Horror rarely thrives in the daylight, but Kahn effectively applies an X-ray filter to familiar comforts to conjure creeping, subversive horror from the daily dangers that exist for Pakistani women in even the most unassuming situations.

When Mariam makes what appears to be a genuine connection — with fellow student Asad (Omar Javaid) — a road accident tears them apart and unmoors her sense of being. She also receives a head injury, allowing Kahn to judiciously force the audience to question Mariam’s perspective and assisting the film’s gradual slide towards paranoia as she begins seeing and hearing ghostly figures. Cinematic tricks like flickering lights and mysterious figures in shadow, the kind usually applied to haunted houses in the dark, unfold around her in daylight along with disembodied male voices addressing her from somewhere off-screen. “Mariam,” they whisper harshly, as though her very existence was defined by the specter of gendered violence.  

Meanwhile, Kahn’s subversive depiction of Mariam’s mother — a deft mix of comedy and heartfelt drama — proves as compelling as the movie’s horror elements. Though born in Karachi, Kahn has spent much of his life in Ontario, and is part of a generation of South Asian filmmakers whose stories tend to center the tensions between children and parents. For better or worse, Khan and his cohort often resort to caricatured depictions of older and  more conservative generations, as in “The Big Sick,” “Ms. Marvel,” “Blinded by the Light,” “The Queen of My Dreams,” “A Nice Indian Boy.” The list goes on.

“In Flames” begins with a similar “parents just don’t understand” approach. Fariha constantly admonishes Mariam for minor perceived slights; Mariam hides her new beau from her mother’s overbearing watch. However, in time Kahn begins to unearth complex layers to Fariha, those involving her seeming conservatism and betraying apparent naïveté. The life she has lived — or rather, has been forced to live, in the shadows of men — has shaped her in ways that make protecting herself, and her daughter, her utmost priority, even if it makes her seem needlessly punitive.

Despite its jagged contours, “In Flames” features fleeting moments of comfort, especially during Mariam and Asad’s giddy courtship. But these are inevitably interrupted by harsh realities, such as the moral police entering the frame and forcing them to sit at a distance from one another. Spaces that initially seem warm and welcoming quickly become uncomfortably hot.

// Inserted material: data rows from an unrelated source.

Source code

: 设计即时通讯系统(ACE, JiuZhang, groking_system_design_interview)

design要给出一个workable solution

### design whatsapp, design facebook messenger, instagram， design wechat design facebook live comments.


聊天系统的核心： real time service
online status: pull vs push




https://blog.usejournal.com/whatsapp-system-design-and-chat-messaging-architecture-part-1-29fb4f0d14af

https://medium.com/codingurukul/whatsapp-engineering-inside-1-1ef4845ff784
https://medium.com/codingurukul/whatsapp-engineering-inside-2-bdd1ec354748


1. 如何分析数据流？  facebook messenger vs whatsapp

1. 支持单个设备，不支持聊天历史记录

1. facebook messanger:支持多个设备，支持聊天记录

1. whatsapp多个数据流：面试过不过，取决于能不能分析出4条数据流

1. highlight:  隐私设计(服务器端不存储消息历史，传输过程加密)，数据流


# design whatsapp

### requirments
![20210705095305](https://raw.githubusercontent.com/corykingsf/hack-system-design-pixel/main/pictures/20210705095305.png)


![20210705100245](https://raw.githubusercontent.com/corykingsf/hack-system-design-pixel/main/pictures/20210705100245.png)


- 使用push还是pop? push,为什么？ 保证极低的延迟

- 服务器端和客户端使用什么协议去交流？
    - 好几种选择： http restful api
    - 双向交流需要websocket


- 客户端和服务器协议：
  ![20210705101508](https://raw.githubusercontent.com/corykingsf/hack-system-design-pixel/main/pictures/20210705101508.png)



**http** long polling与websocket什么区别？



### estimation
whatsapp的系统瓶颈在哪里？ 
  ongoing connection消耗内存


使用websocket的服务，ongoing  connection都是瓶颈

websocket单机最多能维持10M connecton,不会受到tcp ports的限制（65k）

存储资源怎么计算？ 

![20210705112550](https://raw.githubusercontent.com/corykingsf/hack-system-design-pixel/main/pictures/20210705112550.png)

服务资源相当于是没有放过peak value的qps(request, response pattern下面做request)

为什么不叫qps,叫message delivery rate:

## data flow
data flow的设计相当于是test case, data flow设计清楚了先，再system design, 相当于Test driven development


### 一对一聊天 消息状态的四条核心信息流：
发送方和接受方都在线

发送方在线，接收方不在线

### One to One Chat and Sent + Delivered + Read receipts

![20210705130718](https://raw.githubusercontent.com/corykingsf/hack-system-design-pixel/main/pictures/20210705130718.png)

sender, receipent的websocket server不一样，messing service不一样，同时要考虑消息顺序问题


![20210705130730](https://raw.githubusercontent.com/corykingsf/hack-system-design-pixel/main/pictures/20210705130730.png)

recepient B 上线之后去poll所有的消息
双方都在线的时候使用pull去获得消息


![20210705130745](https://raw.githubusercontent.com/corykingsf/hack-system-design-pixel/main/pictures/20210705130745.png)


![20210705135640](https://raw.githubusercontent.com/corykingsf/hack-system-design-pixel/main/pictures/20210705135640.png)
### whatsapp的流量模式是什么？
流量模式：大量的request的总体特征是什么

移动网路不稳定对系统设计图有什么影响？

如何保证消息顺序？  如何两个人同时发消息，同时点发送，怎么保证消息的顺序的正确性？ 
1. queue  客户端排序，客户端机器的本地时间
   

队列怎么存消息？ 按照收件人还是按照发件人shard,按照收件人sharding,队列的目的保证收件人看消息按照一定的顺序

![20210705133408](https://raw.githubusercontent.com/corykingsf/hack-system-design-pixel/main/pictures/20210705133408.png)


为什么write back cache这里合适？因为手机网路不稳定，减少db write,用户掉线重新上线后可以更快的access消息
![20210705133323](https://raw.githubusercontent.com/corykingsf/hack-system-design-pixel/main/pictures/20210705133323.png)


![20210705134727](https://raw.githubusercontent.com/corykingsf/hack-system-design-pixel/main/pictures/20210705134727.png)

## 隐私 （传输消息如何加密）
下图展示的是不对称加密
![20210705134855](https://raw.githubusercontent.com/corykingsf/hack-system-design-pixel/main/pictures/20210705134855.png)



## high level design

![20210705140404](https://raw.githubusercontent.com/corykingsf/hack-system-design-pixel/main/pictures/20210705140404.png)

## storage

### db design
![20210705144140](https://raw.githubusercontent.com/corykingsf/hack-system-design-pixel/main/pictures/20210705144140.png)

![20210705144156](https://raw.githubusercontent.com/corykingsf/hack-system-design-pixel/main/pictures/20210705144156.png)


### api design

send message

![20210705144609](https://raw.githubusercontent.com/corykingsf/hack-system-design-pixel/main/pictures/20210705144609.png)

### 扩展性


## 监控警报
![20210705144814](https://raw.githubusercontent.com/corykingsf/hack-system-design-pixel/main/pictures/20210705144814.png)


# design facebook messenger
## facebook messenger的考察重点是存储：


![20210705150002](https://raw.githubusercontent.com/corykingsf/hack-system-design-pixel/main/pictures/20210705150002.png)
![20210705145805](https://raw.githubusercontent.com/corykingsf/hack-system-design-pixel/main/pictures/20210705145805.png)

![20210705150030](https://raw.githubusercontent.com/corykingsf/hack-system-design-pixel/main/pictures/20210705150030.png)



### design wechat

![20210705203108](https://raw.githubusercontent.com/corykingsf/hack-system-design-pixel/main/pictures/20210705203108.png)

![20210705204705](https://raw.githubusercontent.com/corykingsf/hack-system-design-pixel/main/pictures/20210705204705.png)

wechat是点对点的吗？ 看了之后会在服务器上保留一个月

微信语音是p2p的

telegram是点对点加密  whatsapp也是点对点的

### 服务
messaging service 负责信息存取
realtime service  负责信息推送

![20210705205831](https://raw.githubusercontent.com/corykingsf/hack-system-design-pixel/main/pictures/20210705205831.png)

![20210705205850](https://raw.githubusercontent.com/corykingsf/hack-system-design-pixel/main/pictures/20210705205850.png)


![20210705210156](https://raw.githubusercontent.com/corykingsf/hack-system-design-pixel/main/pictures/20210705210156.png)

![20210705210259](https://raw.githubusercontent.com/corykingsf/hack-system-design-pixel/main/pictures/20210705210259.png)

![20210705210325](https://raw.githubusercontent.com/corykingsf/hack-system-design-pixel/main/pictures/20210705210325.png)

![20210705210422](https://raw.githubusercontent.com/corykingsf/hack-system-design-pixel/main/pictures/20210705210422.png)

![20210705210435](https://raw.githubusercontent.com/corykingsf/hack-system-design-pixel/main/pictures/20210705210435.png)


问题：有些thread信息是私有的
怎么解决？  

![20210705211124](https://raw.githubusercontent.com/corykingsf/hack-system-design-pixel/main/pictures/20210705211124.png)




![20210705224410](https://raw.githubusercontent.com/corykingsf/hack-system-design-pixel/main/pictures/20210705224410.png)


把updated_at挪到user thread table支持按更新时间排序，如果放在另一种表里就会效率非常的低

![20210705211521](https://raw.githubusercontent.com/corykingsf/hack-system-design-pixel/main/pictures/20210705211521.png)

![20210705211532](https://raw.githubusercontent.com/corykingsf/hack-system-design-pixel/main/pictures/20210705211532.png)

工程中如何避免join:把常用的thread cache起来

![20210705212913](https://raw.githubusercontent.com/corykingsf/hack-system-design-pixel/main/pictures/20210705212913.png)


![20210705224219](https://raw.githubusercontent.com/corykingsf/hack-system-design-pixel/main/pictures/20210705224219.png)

Horror rarely thrives in the daylight, but Kahn effectively applies an X-ray filter to familiar comforts to conjure creeping, subversive horror from the daily dangers that exist for Pakistani women in even the most unassuming situations. “In Flames” is as exciting in its technical proficiency as it is unsettling in its visceral impact — an ingenious use of the horror genre to unearth the vicious subtext of a patriarchal society.